We see the first row of top display

content Explanation
top It represents the name of the current program
11:05:18 It indicates the current time system
up 8 days,17:12 Indicates that the machine is now on how long
1 user It indicates that the current system has only one user
load average: 0.29,0.20,0.25 Respectively corresponding to the average load of 5, 15 minutes cpu

Wikipedia explained in load average is the system load is a measure of the amount of work that a computer system is doing is a measure of the current workload of the CPU, specifically refers is a running average queue length, i.e. waiting a calculation of the average number of processes related to the CPU.

How do we look at the load average data it?

We assume that the system is a single CPU, single core, likens it to be a one-way bridge, the CPU tasks compared to cars.

  • load = 0 when the bridge does not mean that the car, cpu without any task;
  • load <1 means that the bridge when the car is not much, everything is still very smooth, cpu's task is not much, is still adequate resources;
  • When load = 1 means that the bridge has been filled up to the car, with no gaps, cpu already working at full speed, all the resources are used up, of course, but fortunately, it is still within the sphere of competence, but just a little slow;
  • load> 1 when it means more than just the bridge has been filled the car, and even outside the bridge have been filled up, cpu already working at full speed, run out of system resources, but there are still a large number of process requests ,waiting. If this value is greater than 2, greater than 3, the process request indicates more than 2 to 3 times the CPU to work. And if the value is> 5 illustrates the operation of the system has been overloaded.

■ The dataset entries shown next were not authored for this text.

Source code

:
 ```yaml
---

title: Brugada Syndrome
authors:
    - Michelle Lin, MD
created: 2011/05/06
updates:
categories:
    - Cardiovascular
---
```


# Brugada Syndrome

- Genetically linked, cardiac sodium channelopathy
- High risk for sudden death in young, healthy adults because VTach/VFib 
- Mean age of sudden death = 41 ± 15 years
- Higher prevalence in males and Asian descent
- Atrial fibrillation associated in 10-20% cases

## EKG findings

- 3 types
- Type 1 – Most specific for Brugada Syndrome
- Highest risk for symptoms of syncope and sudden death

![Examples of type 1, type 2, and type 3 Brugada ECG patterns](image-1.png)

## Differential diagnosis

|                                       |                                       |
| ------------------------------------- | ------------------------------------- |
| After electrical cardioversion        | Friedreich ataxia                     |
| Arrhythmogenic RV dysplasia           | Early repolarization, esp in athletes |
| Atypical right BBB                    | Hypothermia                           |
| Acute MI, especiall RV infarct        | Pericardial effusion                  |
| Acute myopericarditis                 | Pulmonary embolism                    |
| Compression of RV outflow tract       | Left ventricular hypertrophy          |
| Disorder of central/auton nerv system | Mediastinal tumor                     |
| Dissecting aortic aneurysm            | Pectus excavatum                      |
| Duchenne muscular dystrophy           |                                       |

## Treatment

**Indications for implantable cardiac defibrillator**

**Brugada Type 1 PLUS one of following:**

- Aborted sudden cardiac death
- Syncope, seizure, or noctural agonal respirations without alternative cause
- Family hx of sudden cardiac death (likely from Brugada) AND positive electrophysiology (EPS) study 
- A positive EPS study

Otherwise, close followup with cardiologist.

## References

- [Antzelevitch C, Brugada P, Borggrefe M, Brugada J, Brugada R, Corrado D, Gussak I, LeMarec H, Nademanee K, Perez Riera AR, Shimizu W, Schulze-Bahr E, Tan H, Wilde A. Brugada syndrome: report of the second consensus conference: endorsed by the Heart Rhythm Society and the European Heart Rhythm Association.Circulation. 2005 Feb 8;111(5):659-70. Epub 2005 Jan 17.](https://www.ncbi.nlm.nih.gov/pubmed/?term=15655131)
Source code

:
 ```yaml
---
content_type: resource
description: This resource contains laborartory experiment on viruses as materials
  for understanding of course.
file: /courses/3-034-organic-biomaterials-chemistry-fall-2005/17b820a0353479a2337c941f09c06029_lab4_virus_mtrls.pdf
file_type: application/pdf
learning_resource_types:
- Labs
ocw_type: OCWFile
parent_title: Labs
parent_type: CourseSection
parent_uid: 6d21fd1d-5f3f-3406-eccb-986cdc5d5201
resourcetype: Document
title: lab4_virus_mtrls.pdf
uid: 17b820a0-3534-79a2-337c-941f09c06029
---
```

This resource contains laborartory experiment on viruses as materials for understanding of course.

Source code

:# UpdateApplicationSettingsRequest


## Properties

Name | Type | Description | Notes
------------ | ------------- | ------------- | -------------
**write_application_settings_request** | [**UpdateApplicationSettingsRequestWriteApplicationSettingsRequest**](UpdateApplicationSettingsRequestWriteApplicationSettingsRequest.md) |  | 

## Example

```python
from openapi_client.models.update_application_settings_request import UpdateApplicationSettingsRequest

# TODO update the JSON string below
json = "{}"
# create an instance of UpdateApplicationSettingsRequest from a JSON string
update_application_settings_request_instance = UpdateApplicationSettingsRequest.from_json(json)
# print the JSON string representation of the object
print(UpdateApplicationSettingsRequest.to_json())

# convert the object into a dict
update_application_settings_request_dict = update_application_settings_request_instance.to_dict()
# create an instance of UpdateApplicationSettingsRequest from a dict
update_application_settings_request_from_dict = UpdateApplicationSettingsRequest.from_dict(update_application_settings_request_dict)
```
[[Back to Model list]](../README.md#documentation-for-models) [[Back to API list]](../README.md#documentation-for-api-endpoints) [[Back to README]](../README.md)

This is a single case of a single CPU core, but in real life we ​​need to get this value by dividing the number of our nuclear point of view. We can see the CPU by the following command number and the number of cores

#查看物理CPU的个数
#cat /proc/cpuinfo |grep "physical id"|sort |uniq|wc -l

#每个cpu的核心数
cat /proc/cpuinfo |grep "physical id"|grep "0"|wc -l

Through the above index we can see that the critical load value of 1, but in real life, more experienced operation and maintenance or system administrator will set the critical value of 0.7. Here are the index divided by the number of cores in the future, do not confuse

  • If the load <0.7 and not to pay attention to him;
  • If 0.7 <load <1 when we need to look a little, though you can also deal with but this value is not far from critical;
  • If the load = 1 when we need to be vigilant, because this time has no more resources, and is already fully stretched;
  • If load> 5 when the system is already dying, this time you need to work overtime to solve the problem

Usually we will look at the value of 15-minute look at the general trend, then see if there is a downward trend contrast value of 5 minutes of view.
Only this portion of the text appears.